YOUR ASSIGNMENT:
Nothing but the lines from the one showing "Davit Mkhoyan" through the final line of the data below belongs in the answer, duplicated exactly and without pictures.

* * * * * * * * *

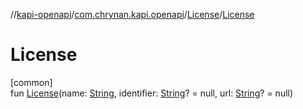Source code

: //[kapi-openapi](../../../index.md)/[com.chrynan.kapi.openapi](../index.md)/[License](index.md)/[License](-license.md)

# License

[common]\
fun [License](-license.md)(name: [String](https://kotlinlang.org/api/latest/jvm/stdlib/kotlin/-string/index.html), identifier: [String](https://kotlinlang.org/api/latest/jvm/stdlib/kotlin/-string/index.html)? = null, url: [String](https://kotlinlang.org/api/latest/jvm/stdlib/kotlin/-string/index.html)? = null)
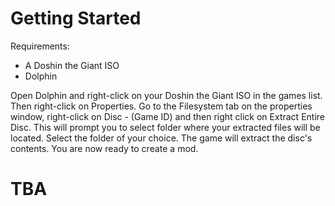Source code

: # Getting Started
Requirements:
* A Doshin the Giant ISO
* Dolphin

Open Dolphin and right-click on your Doshin the Giant ISO in the games list. Then right-click on Properties. Go to the Filesystem tab on the properties window, right-click on Disc - (Game ID) and then right click on Extract Entire Disc. This will prompt you to select folder where your extracted files will be located. Select the folder of your choice. The game will extract the disc's contents. You are now ready to create a mod.

# TBA
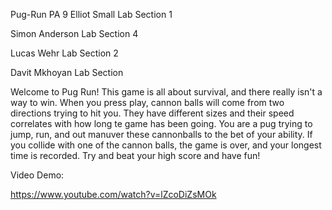 Pug-Run
PA 9 
Elliot Small 
Lab Section 1

Simon Anderson 
Lab Section 4

Lucas Wehr 
Lab Section 2

Davit Mkhoyan 
Lab Section

Welcome to Pug Run! This game is all about survival, and there really isn't a way to win. 
When you press play, cannon balls will come from two directions trying to hit you. 
They have different sizes and their speed correlates with how long te game has been going. 
You are a pug trying to jump, run, and out manuver these cannonballs to the bet of your ability. 
If you collide with one of the cannon balls, the game is over, and your longest time is recorded. 
Try and beat your high score and have fun!

Video Demo:

https://www.youtube.com/watch?v=lZcoDiZsMOk
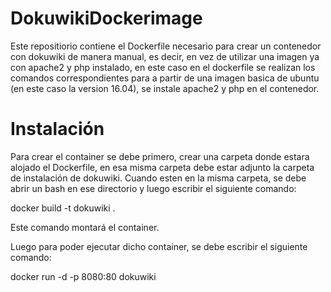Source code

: # DokuwikiDockerimage

Este repositiorio contiene el Dockerfile necesario para crear un contenedor con dokuwiki de manera manual, es decir, en vez de utilizar una imagen ya con apache2 y php instalado, en este caso en el dockerfile se realizan los comandos correspondientes para a partir de una imagen basica de ubuntu (en este caso la version 16.04), se instale apache2 y php en el contenedor.

# Instalación

Para crear el container se debe primero, crear una carpeta donde estara alojado el Dockerfile, en esa misma carpeta debe estar adjunto la carpeta de instalación de dokuwiki.
Cuando esten en la misma carpeta, se debe abrir un bash en ese directorio y luego escribir el siguiente comando:

docker build -t dokuwiki .

Este comando montará el container.

Luego para poder ejecutar dicho container, se debe escribir el siguiente comando:

docker run -d -p 8080:80 dokuwiki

* * * * * * * * *

EXERCISE ANSWER:
Davit Mkhoyan 
Lab Section

Welcome to Pug Run! This game is all about survival, and there really isn't a way to win. 
When you press play, cannon balls will come from two directions trying to hit you. 
They have different sizes and their speed correlates with how long te game has been going. 
You are a pug trying to jump, run, and out manuver these cannonballs to the bet of your ability. 
If you collide with one of the cannon balls, the game is over, and your longest time is recorded. 
Try and beat your high score and have fun!

Video Demo:

https://www.youtube.com/watch?v=lZcoDiZsMOk
Source code

: # DokuwikiDockerimage

Este repositiorio contiene el Dockerfile necesario para crear un contenedor con dokuwiki de manera manual, es decir, en vez de utilizar una imagen ya con apache2 y php instalado, en este caso en el dockerfile se realizan los comandos correspondientes para a partir de una imagen basica de ubuntu (en este caso la version 16.04), se instale apache2 y php en el contenedor.

# Instalación

Para crear el container se debe primero, crear una carpeta donde estara alojado el Dockerfile, en esa misma carpeta debe estar adjunto la carpeta de instalación de dokuwiki.
Cuando esten en la misma carpeta, se debe abrir un bash en ese directorio y luego escribir el siguiente comando:

docker build -t dokuwiki .

Este comando montará el container.

Luego para poder ejecutar dicho container, se debe escribir el siguiente comando:

docker run -d -p 8080:80 dokuwiki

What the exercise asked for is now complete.